> [EXERCISE]
For each line of the data below that holds "localhost", copy the line.

────

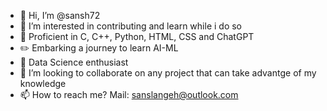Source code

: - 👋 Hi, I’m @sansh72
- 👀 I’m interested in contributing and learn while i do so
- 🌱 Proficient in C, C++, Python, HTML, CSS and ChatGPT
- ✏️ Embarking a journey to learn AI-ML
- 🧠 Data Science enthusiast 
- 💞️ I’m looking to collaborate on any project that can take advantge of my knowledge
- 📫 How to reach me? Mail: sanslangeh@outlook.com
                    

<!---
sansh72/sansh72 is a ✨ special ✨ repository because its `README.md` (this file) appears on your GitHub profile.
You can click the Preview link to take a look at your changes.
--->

────

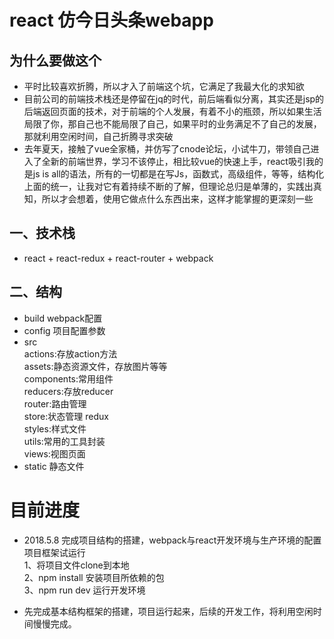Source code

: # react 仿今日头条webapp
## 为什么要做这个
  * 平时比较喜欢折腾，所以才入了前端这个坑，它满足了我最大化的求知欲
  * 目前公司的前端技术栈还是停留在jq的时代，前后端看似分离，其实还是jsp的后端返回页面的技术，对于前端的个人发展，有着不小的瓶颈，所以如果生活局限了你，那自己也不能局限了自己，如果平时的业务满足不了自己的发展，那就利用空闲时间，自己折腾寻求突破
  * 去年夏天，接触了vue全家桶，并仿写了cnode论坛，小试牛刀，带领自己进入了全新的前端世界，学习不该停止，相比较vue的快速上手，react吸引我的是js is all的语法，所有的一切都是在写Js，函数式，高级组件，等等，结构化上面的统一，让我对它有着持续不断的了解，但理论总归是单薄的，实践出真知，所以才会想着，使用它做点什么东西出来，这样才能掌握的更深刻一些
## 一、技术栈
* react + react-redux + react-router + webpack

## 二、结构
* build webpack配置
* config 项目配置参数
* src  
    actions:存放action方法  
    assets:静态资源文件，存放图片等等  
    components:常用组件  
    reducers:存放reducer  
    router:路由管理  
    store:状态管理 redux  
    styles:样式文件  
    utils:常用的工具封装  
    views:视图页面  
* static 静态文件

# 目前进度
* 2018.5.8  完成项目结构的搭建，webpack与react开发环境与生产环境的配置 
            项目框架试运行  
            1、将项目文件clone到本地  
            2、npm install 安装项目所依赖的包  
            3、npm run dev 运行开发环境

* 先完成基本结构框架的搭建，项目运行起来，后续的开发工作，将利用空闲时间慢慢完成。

────

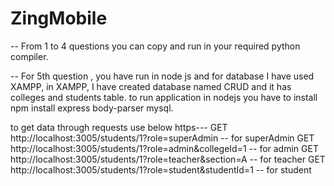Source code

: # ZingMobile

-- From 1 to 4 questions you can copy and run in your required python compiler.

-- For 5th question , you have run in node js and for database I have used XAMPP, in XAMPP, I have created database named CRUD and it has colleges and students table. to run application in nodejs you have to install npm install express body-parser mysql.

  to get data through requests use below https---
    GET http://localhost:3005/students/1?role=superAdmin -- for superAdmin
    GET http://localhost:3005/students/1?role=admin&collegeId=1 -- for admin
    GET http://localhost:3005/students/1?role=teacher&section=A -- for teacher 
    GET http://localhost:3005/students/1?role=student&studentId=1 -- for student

────

> [SOLUTION]
    GET http://localhost:3005/students/1?role=superAdmin -- for superAdmin
    GET http://localhost:3005/students/1?role=admin&collegeId=1 -- for admin
    GET http://localhost:3005/students/1?role=teacher&section=A -- for teacher 
    GET http://localhost:3005/students/1?role=student&studentId=1 -- for student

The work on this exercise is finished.